### Exercise data

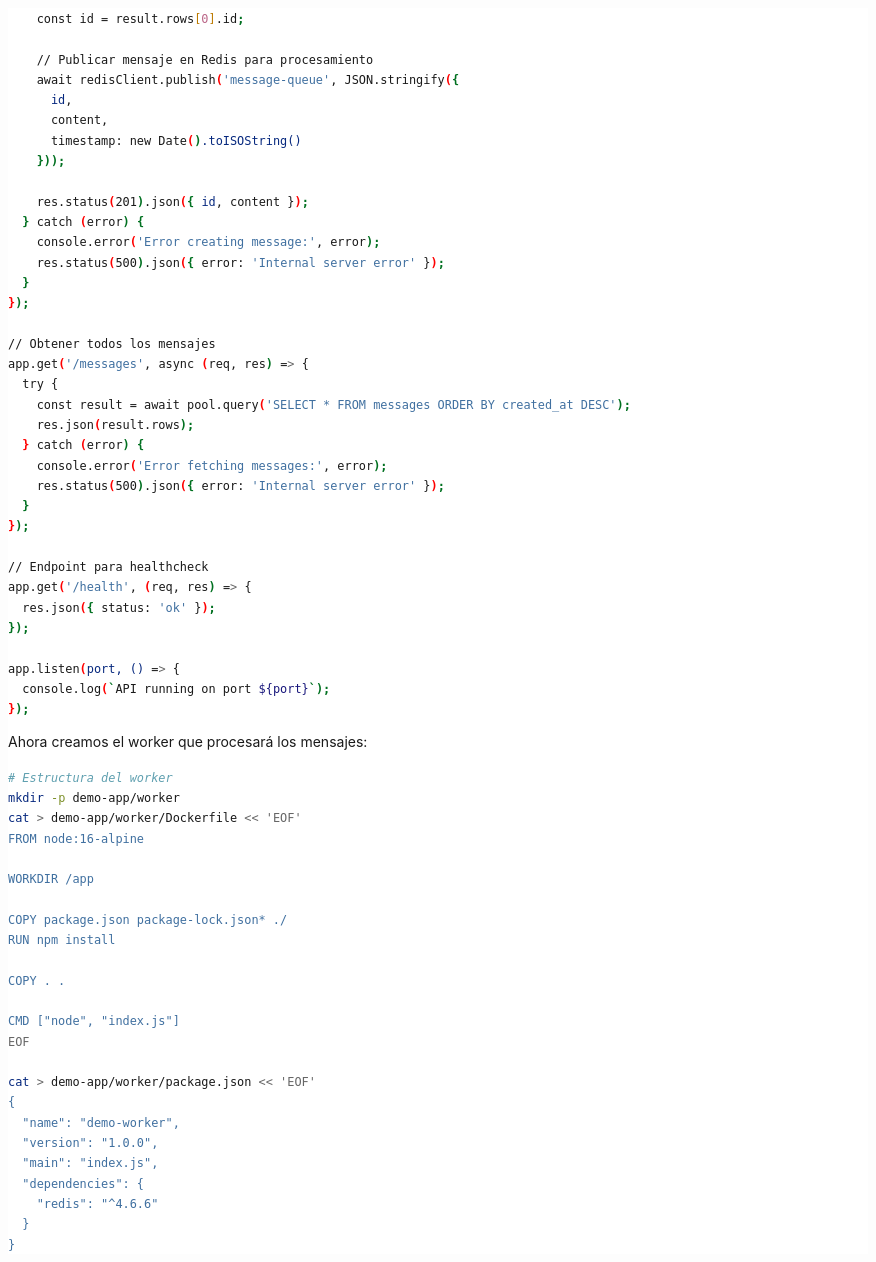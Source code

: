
 ```bash
    const id = result.rows[0].id;
    
    // Publicar mensaje en Redis para procesamiento
    await redisClient.publish('message-queue', JSON.stringify({
      id,
      content,
      timestamp: new Date().toISOString()
    }));
    
    res.status(201).json({ id, content });
  } catch (error) {
    console.error('Error creating message:', error);
    res.status(500).json({ error: 'Internal server error' });
  }
});

// Obtener todos los mensajes
app.get('/messages', async (req, res) => {
  try {
    const result = await pool.query('SELECT * FROM messages ORDER BY created_at DESC');
    res.json(result.rows);
  } catch (error) {
    console.error('Error fetching messages:', error);
    res.status(500).json({ error: 'Internal server error' });
  }
});

// Endpoint para healthcheck
app.get('/health', (req, res) => {
  res.json({ status: 'ok' });
});

app.listen(port, () => {
  console.log(`API running on port ${port}`);
});
```

Ahora creamos el worker que procesará los mensajes:

```bash
# Estructura del worker
mkdir -p demo-app/worker
cat > demo-app/worker/Dockerfile << 'EOF'
FROM node:16-alpine

WORKDIR /app

COPY package.json package-lock.json* ./
RUN npm install

COPY . .

CMD ["node", "index.js"]
EOF

cat > demo-app/worker/package.json << 'EOF'
{
  "name": "demo-worker",
  "version": "1.0.0",
  "main": "index.js",
  "dependencies": {
    "redis": "^4.6.6"
  }
}
```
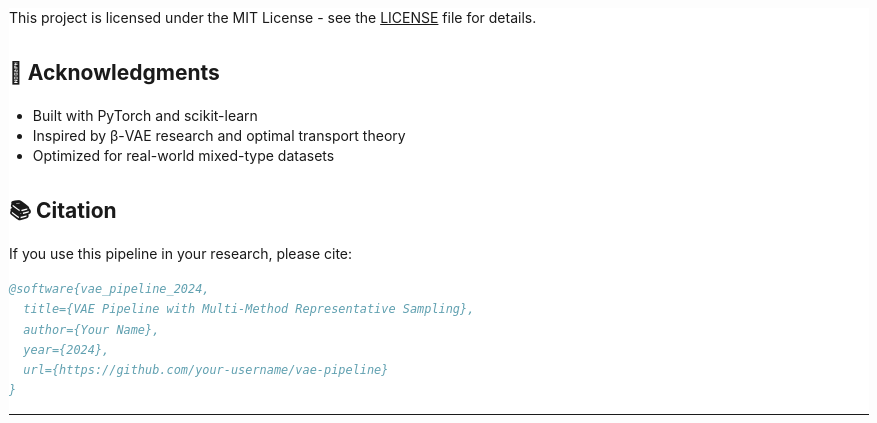 This project is licensed under the MIT License - see the [LICENSE](LICENSE) file for details.

## 🙏 Acknowledgments

- Built with PyTorch and scikit-learn
- Inspired by β-VAE research and optimal transport theory
- Optimized for real-world mixed-type datasets

## 📚 Citation

If you use this pipeline in your research, please cite:

```bibtex
@software{vae_pipeline_2024,
  title={VAE Pipeline with Multi-Method Representative Sampling},
  author={Your Name},
  year={2024},
  url={https://github.com/your-username/vae-pipeline}
}
```

---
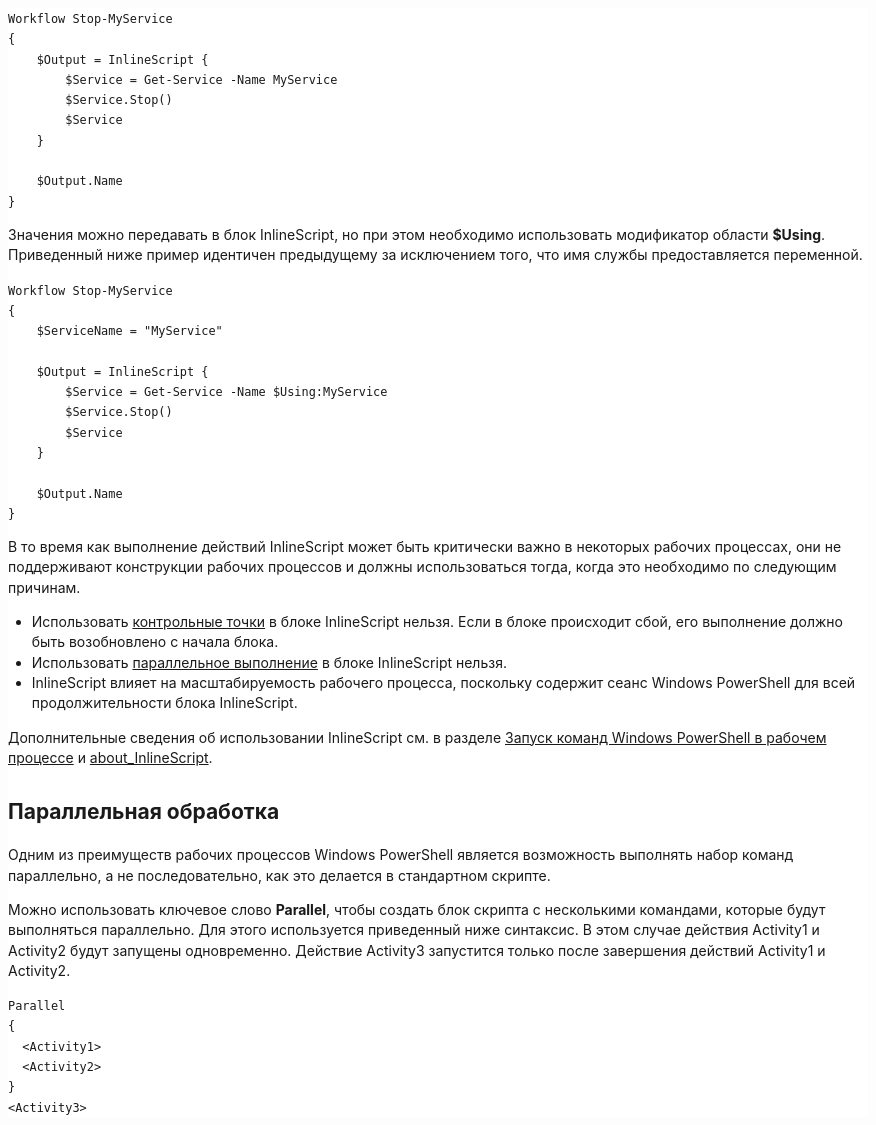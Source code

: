 	Workflow Stop-MyService
	{
		$Output = InlineScript {
			$Service = Get-Service -Name MyService
			$Service.Stop()
			$Service
		}

		$Output.Name
	}


Значения можно передавать в блок InlineScript, но при этом необходимо использовать модификатор области **$Using**. Приведенный ниже пример идентичен предыдущему за исключением того, что имя службы предоставляется переменной.

	Workflow Stop-MyService
	{
		$ServiceName = "MyService"
	
		$Output = InlineScript {
			$Service = Get-Service -Name $Using:MyService
			$Service.Stop()
			$Service
		}

		$Output.Name
	}


В то время как выполнение действий InlineScript может быть критически важно в некоторых рабочих процессах, они не поддерживают конструкции рабочих процессов и должны использоваться тогда, когда это необходимо по следующим причинам.

- Использовать [контрольные точки](#Checkpoints) в блоке InlineScript нельзя. Если в блоке происходит сбой, его выполнение должно быть возобновлено с начала блока.
- Использовать [параллельное выполнение](#parallel-execution) в блоке InlineScript нельзя.
- InlineScript влияет на масштабируемость рабочего процесса, поскольку содержит сеанс Windows PowerShell для всей продолжительности блока InlineScript.

Дополнительные сведения об использовании InlineScript см. в разделе [Запуск команд Windows PowerShell в рабочем процессе](http://technet.microsoft.com/library/jj574197.aspx) и [about_InlineScript](http://technet.microsoft.com/library/jj649082.aspx).


## Параллельная обработка

Одним из преимуществ рабочих процессов Windows PowerShell является возможность выполнять набор команд параллельно, а не последовательно, как это делается в стандартном скрипте.

Можно использовать ключевое слово **Parallel**, чтобы создать блок скрипта с несколькими командами, которые будут выполняться параллельно. Для этого используется приведенный ниже синтаксис. В этом случае действия Activity1 и Activity2 будут запущены одновременно. Действие Activity3 запустится только после завершения действий Activity1 и Activity2.

    Parallel
    {
      <Activity1>
      <Activity2>
    }
    <Activity3>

######

Activity: Where an entry contains an image, leave the image out; otherwise retype everything exactly.

Output:
Source code

:
 ```bash
    const id = result.rows[0].id;
    
    // Publicar mensaje en Redis para procesamiento
    await redisClient.publish('message-queue', JSON.stringify({
      id,
      content,
      timestamp: new Date().toISOString()
    }));
    
    res.status(201).json({ id, content });
  } catch (error) {
    console.error('Error creating message:', error);
    res.status(500).json({ error: 'Internal server error' });
  }
});

// Obtener todos los mensajes
app.get('/messages', async (req, res) => {
  try {
    const result = await pool.query('SELECT * FROM messages ORDER BY created_at DESC');
    res.json(result.rows);
  } catch (error) {
    console.error('Error fetching messages:', error);
    res.status(500).json({ error: 'Internal server error' });
  }
});

// Endpoint para healthcheck
app.get('/health', (req, res) => {
  res.json({ status: 'ok' });
});

app.listen(port, () => {
  console.log(`API running on port ${port}`);
});
```

Ahora creamos el worker que procesará los mensajes:

```bash
# Estructura del worker
mkdir -p demo-app/worker
cat > demo-app/worker/Dockerfile << 'EOF'
FROM node:16-alpine

WORKDIR /app

COPY package.json package-lock.json* ./
RUN npm install

COPY . .

CMD ["node", "index.js"]
EOF

cat > demo-app/worker/package.json << 'EOF'
{
  "name": "demo-worker",
  "version": "1.0.0",
  "main": "index.js",
  "dependencies": {
    "redis": "^4.6.6"
  }
}
```
 This project is licensed under the MIT License - see the [LICENSE](LICENSE) file for details.

## 🙏 Acknowledgments

- Built with PyTorch and scikit-learn
- Inspired by β-VAE research and optimal transport theory
- Optimized for real-world mixed-type datasets

## 📚 Citation

If you use this pipeline in your research, please cite:

```bibtex
@software{vae_pipeline_2024,
  title={VAE Pipeline with Multi-Method Representative Sampling},
  author={Your Name},
  year={2024},
  url={https://github.com/your-username/vae-pipeline}
}
```

---
Source code

: 	Workflow Stop-MyService
	{
		$Output = InlineScript {
			$Service = Get-Service -Name MyService
			$Service.Stop()
			$Service
		}

		$Output.Name
	}


Значения можно передавать в блок InlineScript, но при этом необходимо использовать модификатор области **$Using**. Приведенный ниже пример идентичен предыдущему за исключением того, что имя службы предоставляется переменной.

	Workflow Stop-MyService
	{
		$ServiceName = "MyService"
	
		$Output = InlineScript {
			$Service = Get-Service -Name $Using:MyService
			$Service.Stop()
			$Service
		}

		$Output.Name
	}


В то время как выполнение действий InlineScript может быть критически важно в некоторых рабочих процессах, они не поддерживают конструкции рабочих процессов и должны использоваться тогда, когда это необходимо по следующим причинам.

- Использовать [контрольные точки](#Checkpoints) в блоке InlineScript нельзя. Если в блоке происходит сбой, его выполнение должно быть возобновлено с начала блока.
- Использовать [параллельное выполнение](#parallel-execution) в блоке InlineScript нельзя.
- InlineScript влияет на масштабируемость рабочего процесса, поскольку содержит сеанс Windows PowerShell для всей продолжительности блока InlineScript.

Дополнительные сведения об использовании InlineScript см. в разделе [Запуск команд Windows PowerShell в рабочем процессе](http://technet.microsoft.com/library/jj574197.aspx) и [about_InlineScript](http://technet.microsoft.com/library/jj649082.aspx).


## Параллельная обработка

Одним из преимуществ рабочих процессов Windows PowerShell является возможность выполнять набор команд параллельно, а не последовательно, как это делается в стандартном скрипте.

Можно использовать ключевое слово **Parallel**, чтобы создать блок скрипта с несколькими командами, которые будут выполняться параллельно. Для этого используется приведенный ниже синтаксис. В этом случае действия Activity1 и Activity2 будут запущены одновременно. Действие Activity3 запустится только после завершения действий Activity1 и Activity2.

    Parallel
    {
      <Activity1>
      <Activity2>
    }
    <Activity3>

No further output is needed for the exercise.